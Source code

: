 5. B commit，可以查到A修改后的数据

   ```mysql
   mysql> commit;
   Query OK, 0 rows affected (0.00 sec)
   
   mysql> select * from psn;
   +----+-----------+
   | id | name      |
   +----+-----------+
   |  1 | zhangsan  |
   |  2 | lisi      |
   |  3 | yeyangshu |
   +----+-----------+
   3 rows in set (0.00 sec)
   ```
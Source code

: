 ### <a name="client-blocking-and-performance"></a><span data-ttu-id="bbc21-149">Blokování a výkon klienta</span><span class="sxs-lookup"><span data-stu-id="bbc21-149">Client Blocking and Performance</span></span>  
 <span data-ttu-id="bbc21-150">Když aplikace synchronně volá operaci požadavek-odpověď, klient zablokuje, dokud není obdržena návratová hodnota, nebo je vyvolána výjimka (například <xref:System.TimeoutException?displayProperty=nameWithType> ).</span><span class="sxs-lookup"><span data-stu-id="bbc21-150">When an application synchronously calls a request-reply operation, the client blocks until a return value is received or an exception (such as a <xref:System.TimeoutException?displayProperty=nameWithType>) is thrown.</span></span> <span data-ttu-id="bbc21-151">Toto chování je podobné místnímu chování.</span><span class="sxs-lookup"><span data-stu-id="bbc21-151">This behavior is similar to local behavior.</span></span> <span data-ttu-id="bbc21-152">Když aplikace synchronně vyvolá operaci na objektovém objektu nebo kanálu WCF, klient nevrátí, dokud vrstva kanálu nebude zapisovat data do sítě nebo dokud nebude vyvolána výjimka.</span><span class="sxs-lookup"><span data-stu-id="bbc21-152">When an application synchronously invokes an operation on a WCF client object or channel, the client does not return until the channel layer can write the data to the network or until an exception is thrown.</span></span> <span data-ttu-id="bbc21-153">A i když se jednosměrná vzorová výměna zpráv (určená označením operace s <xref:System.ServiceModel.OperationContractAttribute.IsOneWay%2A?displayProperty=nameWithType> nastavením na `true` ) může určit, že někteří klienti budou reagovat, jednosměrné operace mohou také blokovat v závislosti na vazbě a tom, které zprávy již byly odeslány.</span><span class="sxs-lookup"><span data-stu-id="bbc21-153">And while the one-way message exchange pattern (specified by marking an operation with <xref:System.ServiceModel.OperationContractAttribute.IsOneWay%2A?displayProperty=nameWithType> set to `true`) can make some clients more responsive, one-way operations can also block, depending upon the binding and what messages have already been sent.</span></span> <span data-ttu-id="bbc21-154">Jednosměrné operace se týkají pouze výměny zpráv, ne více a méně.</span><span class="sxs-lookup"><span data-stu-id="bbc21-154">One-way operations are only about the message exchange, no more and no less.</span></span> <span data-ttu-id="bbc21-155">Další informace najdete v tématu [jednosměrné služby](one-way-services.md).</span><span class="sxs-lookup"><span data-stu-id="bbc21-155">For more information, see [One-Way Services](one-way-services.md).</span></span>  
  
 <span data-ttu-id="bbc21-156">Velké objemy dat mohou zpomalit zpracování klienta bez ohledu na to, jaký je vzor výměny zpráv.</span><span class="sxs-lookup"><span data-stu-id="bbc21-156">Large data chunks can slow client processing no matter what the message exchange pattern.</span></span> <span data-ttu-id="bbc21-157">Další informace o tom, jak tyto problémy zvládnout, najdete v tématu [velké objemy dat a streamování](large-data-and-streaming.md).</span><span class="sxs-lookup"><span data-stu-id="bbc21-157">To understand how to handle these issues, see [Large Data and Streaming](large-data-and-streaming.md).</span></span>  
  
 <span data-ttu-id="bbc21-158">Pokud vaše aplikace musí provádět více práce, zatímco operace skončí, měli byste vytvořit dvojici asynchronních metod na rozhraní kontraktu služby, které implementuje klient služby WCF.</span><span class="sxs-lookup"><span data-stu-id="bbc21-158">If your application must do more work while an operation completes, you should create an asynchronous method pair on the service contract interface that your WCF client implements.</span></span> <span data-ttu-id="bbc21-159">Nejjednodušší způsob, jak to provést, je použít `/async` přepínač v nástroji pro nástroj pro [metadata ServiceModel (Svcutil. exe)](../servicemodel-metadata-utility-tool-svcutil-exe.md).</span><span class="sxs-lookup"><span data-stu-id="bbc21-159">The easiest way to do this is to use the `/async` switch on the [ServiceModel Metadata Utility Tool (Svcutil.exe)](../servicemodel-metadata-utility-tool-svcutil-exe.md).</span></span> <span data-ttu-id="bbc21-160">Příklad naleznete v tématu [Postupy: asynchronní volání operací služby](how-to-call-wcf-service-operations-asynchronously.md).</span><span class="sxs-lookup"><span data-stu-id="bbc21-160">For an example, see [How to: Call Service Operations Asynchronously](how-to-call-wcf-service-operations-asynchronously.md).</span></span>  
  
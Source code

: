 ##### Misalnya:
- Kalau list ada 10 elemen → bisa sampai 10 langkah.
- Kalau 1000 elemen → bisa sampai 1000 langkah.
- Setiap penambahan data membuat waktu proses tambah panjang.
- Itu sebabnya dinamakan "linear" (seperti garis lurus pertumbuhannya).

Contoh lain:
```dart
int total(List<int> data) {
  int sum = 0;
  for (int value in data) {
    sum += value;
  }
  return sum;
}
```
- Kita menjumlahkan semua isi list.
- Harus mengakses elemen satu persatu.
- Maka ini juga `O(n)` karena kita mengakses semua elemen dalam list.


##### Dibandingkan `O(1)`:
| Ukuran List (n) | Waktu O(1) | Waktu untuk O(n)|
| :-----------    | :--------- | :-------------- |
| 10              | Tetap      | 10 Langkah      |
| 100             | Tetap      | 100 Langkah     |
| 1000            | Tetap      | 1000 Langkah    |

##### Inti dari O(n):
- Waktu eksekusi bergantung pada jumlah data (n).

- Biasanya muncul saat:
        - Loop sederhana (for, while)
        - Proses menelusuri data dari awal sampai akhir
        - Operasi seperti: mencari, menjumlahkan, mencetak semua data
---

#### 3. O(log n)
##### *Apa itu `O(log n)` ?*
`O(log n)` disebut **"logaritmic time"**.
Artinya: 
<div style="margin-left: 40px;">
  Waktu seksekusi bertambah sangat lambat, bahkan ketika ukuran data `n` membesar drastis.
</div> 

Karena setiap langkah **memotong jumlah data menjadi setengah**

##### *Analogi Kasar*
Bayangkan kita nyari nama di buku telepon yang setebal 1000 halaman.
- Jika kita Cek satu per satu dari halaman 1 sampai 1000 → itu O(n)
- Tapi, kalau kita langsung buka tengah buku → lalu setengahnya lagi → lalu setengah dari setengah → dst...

++++++

**WHAT YOU SHOULD DO**
From the first line above through the line that contains "Blocking and Performance</span></span>", quote each line exactly. Output nothing more.

**TASK ANSWER**
Source code

: 5. B commit，可以查到A修改后的数据

   ```mysql
   mysql> commit;
   Query OK, 0 rows affected (0.00 sec)
   
   mysql> select * from psn;
   +----+-----------+
   | id | name      |
   +----+-----------+
   |  1 | zhangsan  |
   |  2 | lisi      |
   |  3 | yeyangshu |
   +----+-----------+
   3 rows in set (0.00 sec)
   ```
Source code

: ### <a name="client-blocking-and-performance"></a><span data-ttu-id="bbc21-149">Blokování a výkon klienta</span><span class="sxs-lookup"><span data-stu-id="bbc21-149">Client Blocking and Performance</span></span>  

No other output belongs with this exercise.